# [Records excerpted from a collection]
== == ==

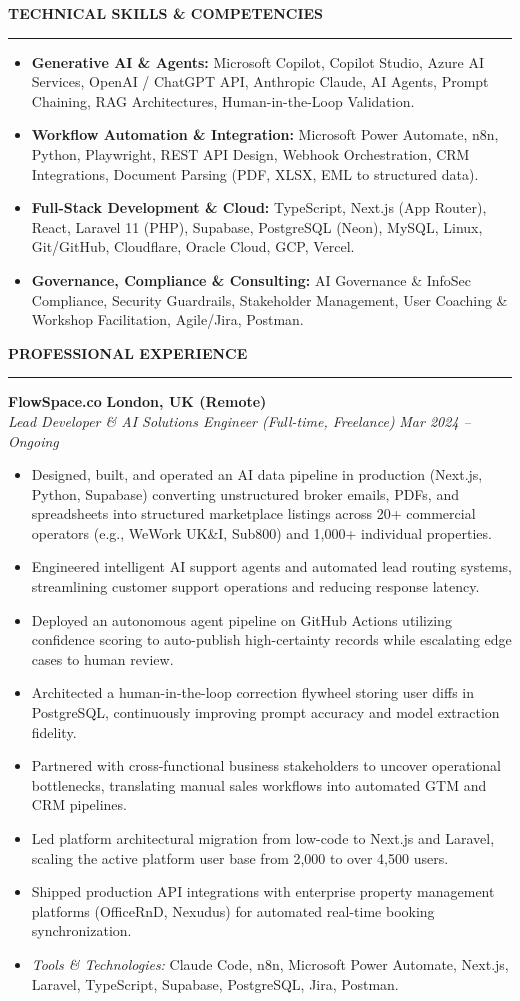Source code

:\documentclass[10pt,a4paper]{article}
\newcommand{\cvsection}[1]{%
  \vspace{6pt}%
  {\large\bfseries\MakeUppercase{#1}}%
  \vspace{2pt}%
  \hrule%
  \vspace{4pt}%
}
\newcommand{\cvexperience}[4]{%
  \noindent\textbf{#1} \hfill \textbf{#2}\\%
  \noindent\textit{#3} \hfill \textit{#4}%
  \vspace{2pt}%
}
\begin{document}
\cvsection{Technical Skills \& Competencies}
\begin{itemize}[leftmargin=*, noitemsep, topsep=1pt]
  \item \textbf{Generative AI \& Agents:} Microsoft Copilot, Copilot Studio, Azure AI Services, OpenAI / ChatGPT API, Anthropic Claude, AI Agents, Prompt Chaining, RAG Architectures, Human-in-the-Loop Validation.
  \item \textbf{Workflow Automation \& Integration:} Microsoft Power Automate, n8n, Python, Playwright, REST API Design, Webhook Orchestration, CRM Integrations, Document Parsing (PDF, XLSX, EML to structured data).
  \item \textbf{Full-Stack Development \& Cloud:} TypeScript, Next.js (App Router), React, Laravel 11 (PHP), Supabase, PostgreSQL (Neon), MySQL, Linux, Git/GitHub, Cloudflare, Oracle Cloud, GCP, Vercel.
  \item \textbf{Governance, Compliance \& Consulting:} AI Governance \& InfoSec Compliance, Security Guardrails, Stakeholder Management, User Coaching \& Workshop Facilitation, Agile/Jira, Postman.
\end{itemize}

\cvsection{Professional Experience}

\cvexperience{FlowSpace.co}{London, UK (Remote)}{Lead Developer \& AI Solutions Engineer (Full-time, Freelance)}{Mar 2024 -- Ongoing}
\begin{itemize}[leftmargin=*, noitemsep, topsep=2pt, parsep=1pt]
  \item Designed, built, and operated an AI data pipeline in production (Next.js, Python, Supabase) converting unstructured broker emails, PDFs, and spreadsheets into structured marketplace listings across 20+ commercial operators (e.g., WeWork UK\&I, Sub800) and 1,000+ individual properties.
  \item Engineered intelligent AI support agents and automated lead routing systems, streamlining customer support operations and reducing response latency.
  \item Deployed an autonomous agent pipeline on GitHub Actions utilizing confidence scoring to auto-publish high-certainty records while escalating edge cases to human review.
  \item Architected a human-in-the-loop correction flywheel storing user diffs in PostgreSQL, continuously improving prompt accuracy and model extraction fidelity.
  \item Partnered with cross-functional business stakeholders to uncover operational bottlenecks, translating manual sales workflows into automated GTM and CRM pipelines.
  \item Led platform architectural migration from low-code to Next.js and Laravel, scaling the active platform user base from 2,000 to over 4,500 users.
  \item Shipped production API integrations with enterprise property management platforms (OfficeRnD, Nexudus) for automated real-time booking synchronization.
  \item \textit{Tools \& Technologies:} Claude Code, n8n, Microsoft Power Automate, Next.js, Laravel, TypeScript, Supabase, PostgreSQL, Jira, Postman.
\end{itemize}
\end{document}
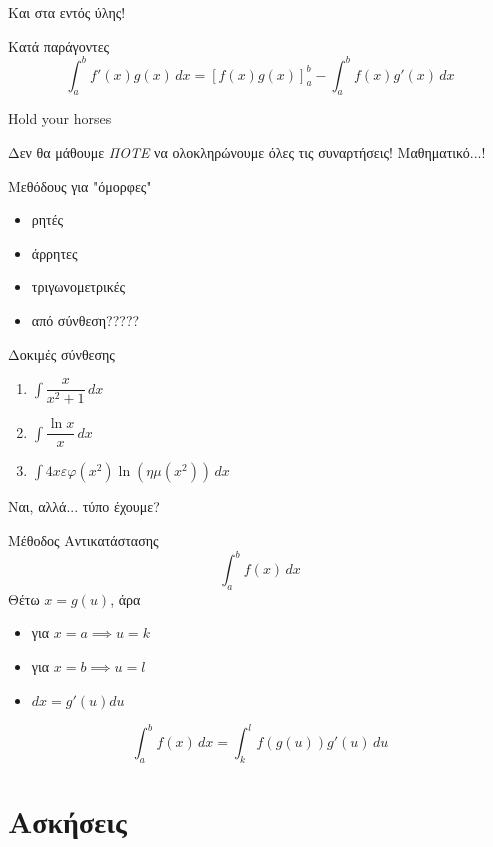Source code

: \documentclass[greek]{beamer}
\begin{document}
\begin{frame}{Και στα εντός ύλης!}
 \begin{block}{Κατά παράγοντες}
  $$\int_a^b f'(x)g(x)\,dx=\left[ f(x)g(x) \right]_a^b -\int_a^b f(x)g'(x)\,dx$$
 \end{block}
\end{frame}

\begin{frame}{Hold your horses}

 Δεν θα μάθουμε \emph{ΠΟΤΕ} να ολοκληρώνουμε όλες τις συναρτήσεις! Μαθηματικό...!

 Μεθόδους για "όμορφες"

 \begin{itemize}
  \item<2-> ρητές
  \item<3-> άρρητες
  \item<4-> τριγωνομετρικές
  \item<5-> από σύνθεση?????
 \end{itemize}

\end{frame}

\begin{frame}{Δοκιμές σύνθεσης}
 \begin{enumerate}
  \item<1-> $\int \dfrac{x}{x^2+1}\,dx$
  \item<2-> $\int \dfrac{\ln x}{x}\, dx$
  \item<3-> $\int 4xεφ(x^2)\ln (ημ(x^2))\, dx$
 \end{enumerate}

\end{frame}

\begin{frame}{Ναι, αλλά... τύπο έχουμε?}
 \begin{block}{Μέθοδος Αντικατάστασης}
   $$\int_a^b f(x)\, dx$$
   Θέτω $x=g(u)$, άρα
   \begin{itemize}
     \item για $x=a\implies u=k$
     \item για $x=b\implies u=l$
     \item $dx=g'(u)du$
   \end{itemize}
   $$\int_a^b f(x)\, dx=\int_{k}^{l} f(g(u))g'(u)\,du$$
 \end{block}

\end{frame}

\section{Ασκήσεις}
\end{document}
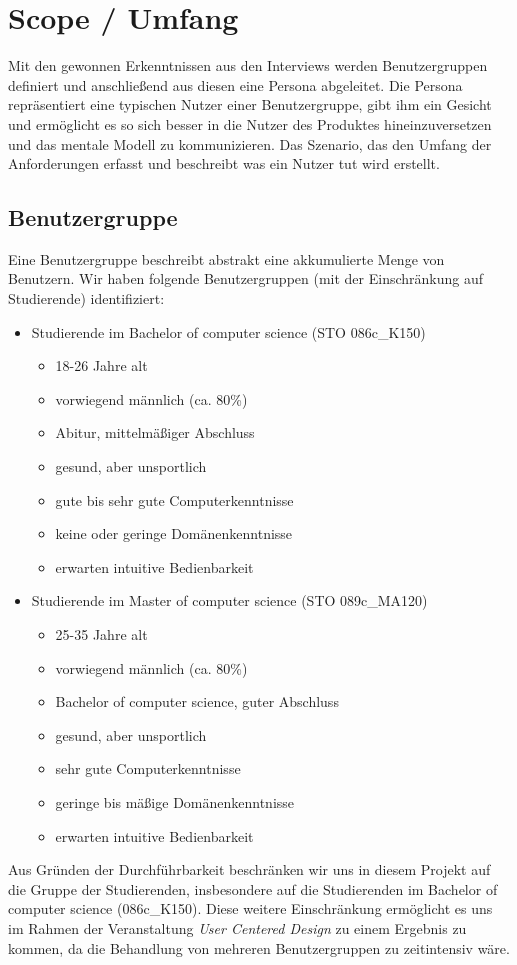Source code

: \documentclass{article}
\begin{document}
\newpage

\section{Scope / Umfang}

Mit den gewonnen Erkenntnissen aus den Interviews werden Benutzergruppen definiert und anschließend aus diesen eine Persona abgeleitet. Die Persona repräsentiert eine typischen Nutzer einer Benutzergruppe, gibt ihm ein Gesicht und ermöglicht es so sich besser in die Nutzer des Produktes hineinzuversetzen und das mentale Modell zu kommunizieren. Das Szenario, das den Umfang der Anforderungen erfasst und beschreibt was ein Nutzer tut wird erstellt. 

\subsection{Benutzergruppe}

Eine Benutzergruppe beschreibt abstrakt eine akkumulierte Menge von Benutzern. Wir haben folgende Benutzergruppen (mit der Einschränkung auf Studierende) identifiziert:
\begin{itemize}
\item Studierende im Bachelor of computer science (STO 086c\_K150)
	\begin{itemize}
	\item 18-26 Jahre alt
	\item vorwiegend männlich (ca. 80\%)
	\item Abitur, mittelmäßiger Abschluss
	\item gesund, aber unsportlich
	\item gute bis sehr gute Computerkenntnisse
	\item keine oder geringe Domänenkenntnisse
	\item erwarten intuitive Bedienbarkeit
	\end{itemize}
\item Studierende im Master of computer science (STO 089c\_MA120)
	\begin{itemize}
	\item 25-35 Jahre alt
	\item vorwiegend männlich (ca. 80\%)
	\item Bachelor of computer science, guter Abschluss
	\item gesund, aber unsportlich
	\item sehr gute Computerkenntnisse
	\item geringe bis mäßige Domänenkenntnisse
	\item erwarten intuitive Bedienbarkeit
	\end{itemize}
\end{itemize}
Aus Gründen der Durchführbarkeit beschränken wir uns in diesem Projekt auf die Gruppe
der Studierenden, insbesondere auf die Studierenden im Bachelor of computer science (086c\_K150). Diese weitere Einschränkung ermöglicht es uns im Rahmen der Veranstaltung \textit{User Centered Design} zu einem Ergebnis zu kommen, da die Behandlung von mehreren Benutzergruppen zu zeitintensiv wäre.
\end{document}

== == ==

# [Required action]
The exact lines from the beginning of the data through the one that contains "model extraction fidelity." must be given again, both ends included, and pictures must be left out.

# [Completed exercise]
Source code

:\documentclass[10pt,a4paper]{article}
\newcommand{\cvsection}[1]{%
  \vspace{6pt}%
  {\large\bfseries\MakeUppercase{#1}}%
  \vspace{2pt}%
  \hrule%
  \vspace{4pt}%
}
\newcommand{\cvexperience}[4]{%
  \noindent\textbf{#1} \hfill \textbf{#2}\\%
  \noindent\textit{#3} \hfill \textit{#4}%
  \vspace{2pt}%
}
\begin{document}
\cvsection{Technical Skills \& Competencies}
\begin{itemize}[leftmargin=*, noitemsep, topsep=1pt]
  \item \textbf{Generative AI \& Agents:} Microsoft Copilot, Copilot Studio, Azure AI Services, OpenAI / ChatGPT API, Anthropic Claude, AI Agents, Prompt Chaining, RAG Architectures, Human-in-the-Loop Validation.
  \item \textbf{Workflow Automation \& Integration:} Microsoft Power Automate, n8n, Python, Playwright, REST API Design, Webhook Orchestration, CRM Integrations, Document Parsing (PDF, XLSX, EML to structured data).
  \item \textbf{Full-Stack Development \& Cloud:} TypeScript, Next.js (App Router), React, Laravel 11 (PHP), Supabase, PostgreSQL (Neon), MySQL, Linux, Git/GitHub, Cloudflare, Oracle Cloud, GCP, Vercel.
  \item \textbf{Governance, Compliance \& Consulting:} AI Governance \& InfoSec Compliance, Security Guardrails, Stakeholder Management, User Coaching \& Workshop Facilitation, Agile/Jira, Postman.
\end{itemize}

\cvsection{Professional Experience}

\cvexperience{FlowSpace.co}{London, UK (Remote)}{Lead Developer \& AI Solutions Engineer (Full-time, Freelance)}{Mar 2024 -- Ongoing}
\begin{itemize}[leftmargin=*, noitemsep, topsep=2pt, parsep=1pt]
  \item Designed, built, and operated an AI data pipeline in production (Next.js, Python, Supabase) converting unstructured broker emails, PDFs, and spreadsheets into structured marketplace listings across 20+ commercial operators (e.g., WeWork UK\&I, Sub800) and 1,000+ individual properties.
  \item Engineered intelligent AI support agents and automated lead routing systems, streamlining customer support operations and reducing response latency.
  \item Deployed an autonomous agent pipeline on GitHub Actions utilizing confidence scoring to auto-publish high-certainty records while escalating edge cases to human review.
  \item Architected a human-in-the-loop correction flywheel storing user diffs in PostgreSQL, continuously improving prompt accuracy and model extraction fidelity.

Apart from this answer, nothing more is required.